Start of Data excerpts
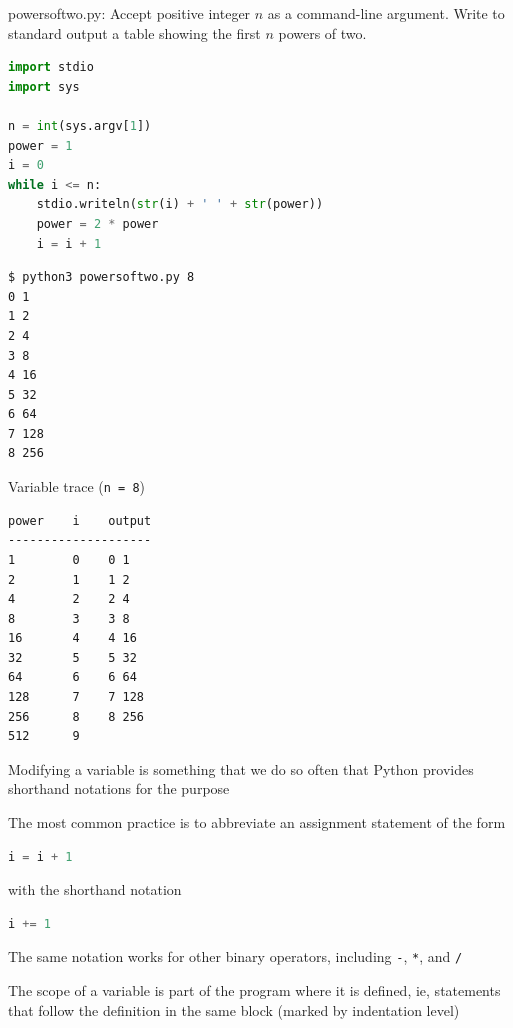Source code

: \documentclass[8pt,a4paper,compress]{beamer}
\begin{document}
\begin{frame}[fragile]
\pause

\begin{framed}
\tiny powersoftwo.py: Accept positive integer $n$ as a command-line argument. Write to standard output a table showing the first $n$ powers of two.
\end{framed}

\begin{lstlisting}[language=Python,style=focusin]
import stdio
import sys

n = int(sys.argv[1])
power = 1
i = 0
while i <= n:
    stdio.writeln(str(i) + ' ' + str(power))    
    power = 2 * power
    i = i + 1
\end{lstlisting}

\pause\bigskip

\begin{minipage}{150pt}
\begin{lstlisting}[language={},style=focusin]
$ python3 powersoftwo.py 8
0 1
1 2
2 4
3 8
4 16
5 32
6 64
7 128
8 256
\end{lstlisting}
\end{minipage}\hfill
\begin{minipage}{100pt}
Variable trace (\lstinline{n = 8})
\begin{lstlisting}[language={},style=focusin]
power    i    output
--------------------
1        0    0 1
2        1    1 2
4        2    2 4
8        3    3 8
16       4    4 16
32       5    5 32
64       6    6 64
128      7    7 128
256      8    8 256
512      9
\end{lstlisting}
\end{minipage}
\end{frame}

\begin{frame}[fragile]
\pause

Modifying a variable is something that we do so often that Python provides shorthand notations for the purpose

\pause
\bigskip

The most common practice is to abbreviate an assignment statement of the form 

\smallskip

\begin{lstlisting}[language=Python,style=focusin]
i = i + 1
\end{lstlisting}

\smallskip

with the shorthand notation

\smallskip

\begin{lstlisting}[language=Python,style=focusin]
i += 1
\end{lstlisting}

\pause\bigskip

The same notation works for other binary operators, including \lstinline{-}, \lstinline{*}, and \lstinline{/}

\pause\bigskip

The scope of a variable is part of the program where it is defined, ie, statements that follow the definition in the same block (marked by indentation level)
\end{frame}
\end{document}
End of Data excerpts
> [Task brief]:
How many lines of the entries above include the word "that"? Answer with the number only.

> [Answer below]:
2